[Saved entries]
BEGIN

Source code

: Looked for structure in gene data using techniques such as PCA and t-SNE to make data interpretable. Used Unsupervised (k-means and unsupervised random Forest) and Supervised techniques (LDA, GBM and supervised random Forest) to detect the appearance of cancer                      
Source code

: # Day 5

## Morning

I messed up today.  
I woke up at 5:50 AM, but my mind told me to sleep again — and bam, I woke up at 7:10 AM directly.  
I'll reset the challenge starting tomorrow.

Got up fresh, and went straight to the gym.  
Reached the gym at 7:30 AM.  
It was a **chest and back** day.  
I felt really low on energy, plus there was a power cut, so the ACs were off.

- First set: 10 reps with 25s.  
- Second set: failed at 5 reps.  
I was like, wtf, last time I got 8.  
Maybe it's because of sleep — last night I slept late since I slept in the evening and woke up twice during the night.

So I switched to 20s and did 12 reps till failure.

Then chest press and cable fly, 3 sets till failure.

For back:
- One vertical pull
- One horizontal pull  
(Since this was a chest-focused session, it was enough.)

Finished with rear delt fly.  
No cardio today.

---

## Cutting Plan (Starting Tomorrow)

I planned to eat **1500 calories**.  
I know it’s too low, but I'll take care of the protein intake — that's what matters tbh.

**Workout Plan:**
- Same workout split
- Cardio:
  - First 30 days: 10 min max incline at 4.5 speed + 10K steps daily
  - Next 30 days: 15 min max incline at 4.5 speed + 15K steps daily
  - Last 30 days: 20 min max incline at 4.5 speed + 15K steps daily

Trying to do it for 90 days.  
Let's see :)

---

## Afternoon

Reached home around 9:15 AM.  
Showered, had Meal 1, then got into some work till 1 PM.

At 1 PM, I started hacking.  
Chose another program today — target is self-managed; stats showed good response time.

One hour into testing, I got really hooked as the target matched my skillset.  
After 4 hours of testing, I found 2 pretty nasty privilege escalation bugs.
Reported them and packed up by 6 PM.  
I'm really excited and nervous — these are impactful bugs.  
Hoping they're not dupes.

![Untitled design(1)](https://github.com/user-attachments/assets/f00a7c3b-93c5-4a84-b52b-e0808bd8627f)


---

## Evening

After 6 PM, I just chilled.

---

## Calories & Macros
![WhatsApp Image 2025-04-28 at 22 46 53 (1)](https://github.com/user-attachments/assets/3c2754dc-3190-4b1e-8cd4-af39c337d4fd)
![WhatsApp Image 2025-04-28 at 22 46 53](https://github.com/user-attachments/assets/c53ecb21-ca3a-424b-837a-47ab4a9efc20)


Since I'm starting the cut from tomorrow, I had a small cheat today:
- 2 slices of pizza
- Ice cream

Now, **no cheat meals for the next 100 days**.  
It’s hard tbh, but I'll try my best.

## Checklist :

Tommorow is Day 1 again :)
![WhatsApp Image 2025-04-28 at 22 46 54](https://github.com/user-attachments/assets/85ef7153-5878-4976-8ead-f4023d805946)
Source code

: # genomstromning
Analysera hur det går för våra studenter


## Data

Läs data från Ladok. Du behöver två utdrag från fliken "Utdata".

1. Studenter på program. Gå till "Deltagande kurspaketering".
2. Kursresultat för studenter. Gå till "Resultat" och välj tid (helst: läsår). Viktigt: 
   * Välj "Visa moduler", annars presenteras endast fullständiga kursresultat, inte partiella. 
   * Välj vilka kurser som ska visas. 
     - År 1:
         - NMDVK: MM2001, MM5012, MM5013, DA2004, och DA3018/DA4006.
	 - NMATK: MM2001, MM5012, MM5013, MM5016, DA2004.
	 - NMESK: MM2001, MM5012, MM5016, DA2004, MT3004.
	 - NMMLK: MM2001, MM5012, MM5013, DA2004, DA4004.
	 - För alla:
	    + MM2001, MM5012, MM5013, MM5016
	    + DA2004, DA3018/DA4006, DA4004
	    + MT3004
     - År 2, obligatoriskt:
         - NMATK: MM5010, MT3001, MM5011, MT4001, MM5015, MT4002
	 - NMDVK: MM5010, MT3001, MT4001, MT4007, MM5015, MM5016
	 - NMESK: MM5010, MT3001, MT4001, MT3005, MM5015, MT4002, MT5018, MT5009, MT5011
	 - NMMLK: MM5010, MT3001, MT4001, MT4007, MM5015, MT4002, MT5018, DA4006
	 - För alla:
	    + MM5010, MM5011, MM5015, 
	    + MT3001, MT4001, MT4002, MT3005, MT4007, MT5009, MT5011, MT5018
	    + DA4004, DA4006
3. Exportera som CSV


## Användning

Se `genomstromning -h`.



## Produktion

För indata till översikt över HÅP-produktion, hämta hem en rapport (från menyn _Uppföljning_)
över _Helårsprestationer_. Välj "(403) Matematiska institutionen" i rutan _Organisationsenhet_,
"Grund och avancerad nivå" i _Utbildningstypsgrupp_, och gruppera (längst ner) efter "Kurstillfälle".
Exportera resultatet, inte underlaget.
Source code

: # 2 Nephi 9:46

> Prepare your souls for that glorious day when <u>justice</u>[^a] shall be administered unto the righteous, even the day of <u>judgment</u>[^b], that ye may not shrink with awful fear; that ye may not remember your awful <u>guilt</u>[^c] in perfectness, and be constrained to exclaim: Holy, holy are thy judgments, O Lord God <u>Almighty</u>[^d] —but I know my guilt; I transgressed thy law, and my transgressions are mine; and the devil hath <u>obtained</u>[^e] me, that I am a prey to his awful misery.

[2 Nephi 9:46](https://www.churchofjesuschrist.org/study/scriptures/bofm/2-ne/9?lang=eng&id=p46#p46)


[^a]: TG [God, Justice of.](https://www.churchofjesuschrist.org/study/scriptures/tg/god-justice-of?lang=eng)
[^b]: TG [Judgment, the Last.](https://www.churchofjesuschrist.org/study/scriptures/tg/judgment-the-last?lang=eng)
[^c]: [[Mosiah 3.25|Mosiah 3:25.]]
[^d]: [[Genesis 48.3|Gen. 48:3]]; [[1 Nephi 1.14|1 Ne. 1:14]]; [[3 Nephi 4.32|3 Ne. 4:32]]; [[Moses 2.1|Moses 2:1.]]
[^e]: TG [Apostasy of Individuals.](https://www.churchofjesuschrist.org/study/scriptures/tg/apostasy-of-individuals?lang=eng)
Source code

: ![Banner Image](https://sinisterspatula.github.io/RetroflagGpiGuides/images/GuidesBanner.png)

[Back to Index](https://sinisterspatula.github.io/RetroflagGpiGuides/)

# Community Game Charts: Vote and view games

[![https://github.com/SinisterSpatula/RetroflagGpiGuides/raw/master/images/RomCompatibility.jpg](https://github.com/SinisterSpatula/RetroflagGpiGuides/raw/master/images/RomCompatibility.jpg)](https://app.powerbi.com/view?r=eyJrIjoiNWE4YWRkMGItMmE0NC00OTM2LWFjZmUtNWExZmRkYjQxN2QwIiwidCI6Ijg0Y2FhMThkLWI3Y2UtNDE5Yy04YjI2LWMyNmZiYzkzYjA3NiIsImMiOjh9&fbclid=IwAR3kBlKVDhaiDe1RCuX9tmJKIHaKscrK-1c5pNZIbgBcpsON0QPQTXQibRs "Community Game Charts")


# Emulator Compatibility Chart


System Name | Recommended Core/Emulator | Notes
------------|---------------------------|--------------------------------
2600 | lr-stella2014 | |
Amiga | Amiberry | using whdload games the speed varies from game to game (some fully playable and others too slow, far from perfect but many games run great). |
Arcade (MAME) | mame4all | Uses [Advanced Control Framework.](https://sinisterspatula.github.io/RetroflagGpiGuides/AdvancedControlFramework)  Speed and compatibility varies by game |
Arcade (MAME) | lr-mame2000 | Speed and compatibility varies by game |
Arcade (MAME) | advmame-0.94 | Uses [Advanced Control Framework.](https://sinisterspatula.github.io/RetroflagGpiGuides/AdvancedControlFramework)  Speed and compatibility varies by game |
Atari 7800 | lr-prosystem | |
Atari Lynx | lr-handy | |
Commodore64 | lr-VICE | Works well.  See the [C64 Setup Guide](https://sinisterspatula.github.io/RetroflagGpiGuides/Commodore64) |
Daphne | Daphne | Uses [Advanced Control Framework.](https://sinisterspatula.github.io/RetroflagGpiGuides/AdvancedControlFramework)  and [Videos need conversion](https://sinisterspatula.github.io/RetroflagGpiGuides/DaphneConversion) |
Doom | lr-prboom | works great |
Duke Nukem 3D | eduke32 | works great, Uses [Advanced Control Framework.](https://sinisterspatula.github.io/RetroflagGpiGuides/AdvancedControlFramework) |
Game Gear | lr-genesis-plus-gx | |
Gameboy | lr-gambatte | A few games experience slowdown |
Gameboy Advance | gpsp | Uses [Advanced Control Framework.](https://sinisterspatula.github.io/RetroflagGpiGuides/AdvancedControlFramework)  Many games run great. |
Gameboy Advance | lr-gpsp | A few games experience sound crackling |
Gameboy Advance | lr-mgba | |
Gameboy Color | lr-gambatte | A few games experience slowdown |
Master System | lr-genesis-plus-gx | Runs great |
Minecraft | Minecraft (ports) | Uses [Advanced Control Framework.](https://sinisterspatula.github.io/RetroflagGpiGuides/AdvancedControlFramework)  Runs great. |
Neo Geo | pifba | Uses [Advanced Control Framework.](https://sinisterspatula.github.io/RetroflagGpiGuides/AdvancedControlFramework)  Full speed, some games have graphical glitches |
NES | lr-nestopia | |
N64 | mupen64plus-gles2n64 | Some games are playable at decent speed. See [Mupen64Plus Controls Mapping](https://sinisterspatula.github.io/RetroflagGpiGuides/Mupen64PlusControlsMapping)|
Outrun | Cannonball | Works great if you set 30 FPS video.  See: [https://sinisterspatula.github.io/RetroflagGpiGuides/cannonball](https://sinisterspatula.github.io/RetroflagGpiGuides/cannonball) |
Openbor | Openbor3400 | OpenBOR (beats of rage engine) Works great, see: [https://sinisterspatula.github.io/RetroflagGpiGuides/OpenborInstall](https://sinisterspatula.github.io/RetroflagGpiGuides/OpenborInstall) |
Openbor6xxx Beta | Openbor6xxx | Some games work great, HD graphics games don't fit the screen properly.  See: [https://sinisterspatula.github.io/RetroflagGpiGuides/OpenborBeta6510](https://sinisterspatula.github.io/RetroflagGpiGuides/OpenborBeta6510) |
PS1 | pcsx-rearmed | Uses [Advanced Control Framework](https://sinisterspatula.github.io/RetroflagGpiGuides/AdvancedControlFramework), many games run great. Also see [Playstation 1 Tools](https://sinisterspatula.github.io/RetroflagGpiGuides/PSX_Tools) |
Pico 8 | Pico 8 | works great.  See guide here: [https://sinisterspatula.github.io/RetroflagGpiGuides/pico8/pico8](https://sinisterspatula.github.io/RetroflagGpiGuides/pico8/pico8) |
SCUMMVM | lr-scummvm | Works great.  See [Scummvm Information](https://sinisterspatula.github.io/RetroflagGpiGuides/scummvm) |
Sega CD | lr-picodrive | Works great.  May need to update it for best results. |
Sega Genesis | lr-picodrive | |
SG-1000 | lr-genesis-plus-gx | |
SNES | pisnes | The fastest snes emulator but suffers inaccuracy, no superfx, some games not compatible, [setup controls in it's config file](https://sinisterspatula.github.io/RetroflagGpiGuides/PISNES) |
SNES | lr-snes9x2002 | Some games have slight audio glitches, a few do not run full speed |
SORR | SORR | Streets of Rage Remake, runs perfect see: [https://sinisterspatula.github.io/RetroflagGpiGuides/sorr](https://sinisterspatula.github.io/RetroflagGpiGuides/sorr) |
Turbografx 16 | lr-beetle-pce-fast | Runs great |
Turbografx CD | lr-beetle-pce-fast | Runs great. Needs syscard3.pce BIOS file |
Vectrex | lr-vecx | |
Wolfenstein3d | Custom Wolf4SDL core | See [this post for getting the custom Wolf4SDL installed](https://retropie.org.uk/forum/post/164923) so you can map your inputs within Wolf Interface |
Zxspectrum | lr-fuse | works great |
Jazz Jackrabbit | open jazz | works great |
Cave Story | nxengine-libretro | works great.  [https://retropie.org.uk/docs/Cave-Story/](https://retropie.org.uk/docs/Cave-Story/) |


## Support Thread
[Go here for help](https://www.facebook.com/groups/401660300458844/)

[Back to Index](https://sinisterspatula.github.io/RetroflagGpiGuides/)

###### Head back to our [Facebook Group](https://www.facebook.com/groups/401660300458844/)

END

**WHAT TO DO:** What is needed is a verbatim copy of every line in the records above from the one containing "över _Helårsprestationer_. Välj" down to the one containing "# 2 Nephi 9:46", both included, and nothing more.

**YOUR RESPONSE:**
över _Helårsprestationer_. Välj "(403) Matematiska institutionen" i rutan _Organisationsenhet_,
"Grund och avancerad nivå" i _Utbildningstypsgrupp_, och gruppera (längst ner) efter "Kurstillfälle".
Exportera resultatet, inte underlaget.
Source code

: # 2 Nephi 9:46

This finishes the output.